*Task objective:* Only the lines from the one with "5) Status of" to the end of the records are wanted, each repeated exactly, both ends included.

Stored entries
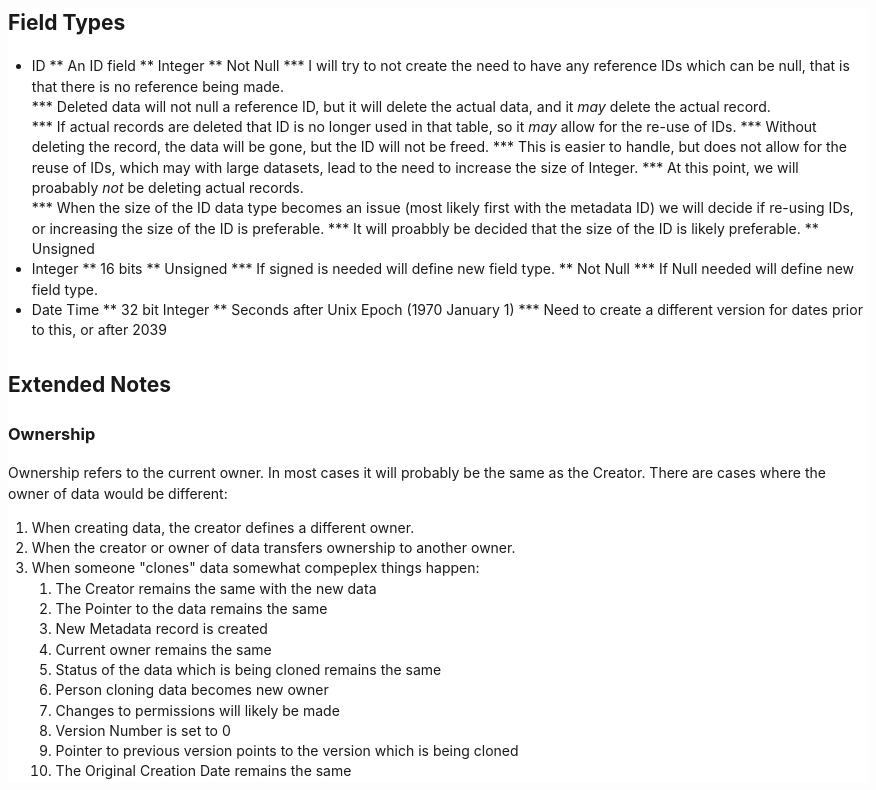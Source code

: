 ## Field Types

* ID
** An ID field
** Integer
** Not Null
*** I will try to not create the need to have any reference IDs which can be null, that is that there is no reference being made.  
*** Deleted data will not null a reference ID, but it will delete the actual data, and it *may* delete the actual record.  
*** If actual records are deleted that ID is no longer used in that table, so it *may* allow for the re-use of IDs. 
*** Without deleting the record, the data will be gone, but the ID will not be freed. 
*** This is easier to handle, but does not allow for the reuse of IDs, which may with large datasets, lead to the need to increase the size of Integer. 
*** At this point, we will proabably *not* be deleting actual records.  
*** When the size of the ID data type becomes an issue (most likely first with the metadata ID) we will decide if re-using IDs, or increasing the size of the ID is preferable.
*** It will proabbly be decided that the size of the ID is likely preferable. 
** Unsigned
* Integer
** 16 bits
** Unsigned
*** If signed is needed will define new field type.
** Not Null
*** If Null needed will define new field type.
* Date Time
** 32 bit Integer
** Seconds after Unix Epoch (1970 January 1)
*** Need to create a different version for dates prior to this, or after 2039

## Extended Notes

### Ownership

Ownership refers to the current owner.  In most cases it will probably be the same as the Creator.  There are cases where the owner of data would be different:

1) When creating data, the creator defines a different owner.
2) When the creator or owner of data transfers ownership to another owner.
3) When someone "clones" data somewhat compeplex things happen:
    1) The Creator remains the same with the new data
    2) The Pointer to the data remains the same
    3) New Metadata record is created
    4) Current owner remains the same
    5) Status of the data which is being cloned remains the same
    6) Person cloning data becomes new owner
    7) Changes to permissions will likely be made
    8) Version Number is set to 0
    9) Pointer to previous version points to the version which is being cloned
    10) The Original Creation Date remains the same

*Answer to this problem:*
    5) Status of the data which is being cloned remains the same
    6) Person cloning data becomes new owner
    7) Changes to permissions will likely be made
    8) Version Number is set to 0
    9) Pointer to previous version points to the version which is being cloned
    10) The Original Creation Date remains the same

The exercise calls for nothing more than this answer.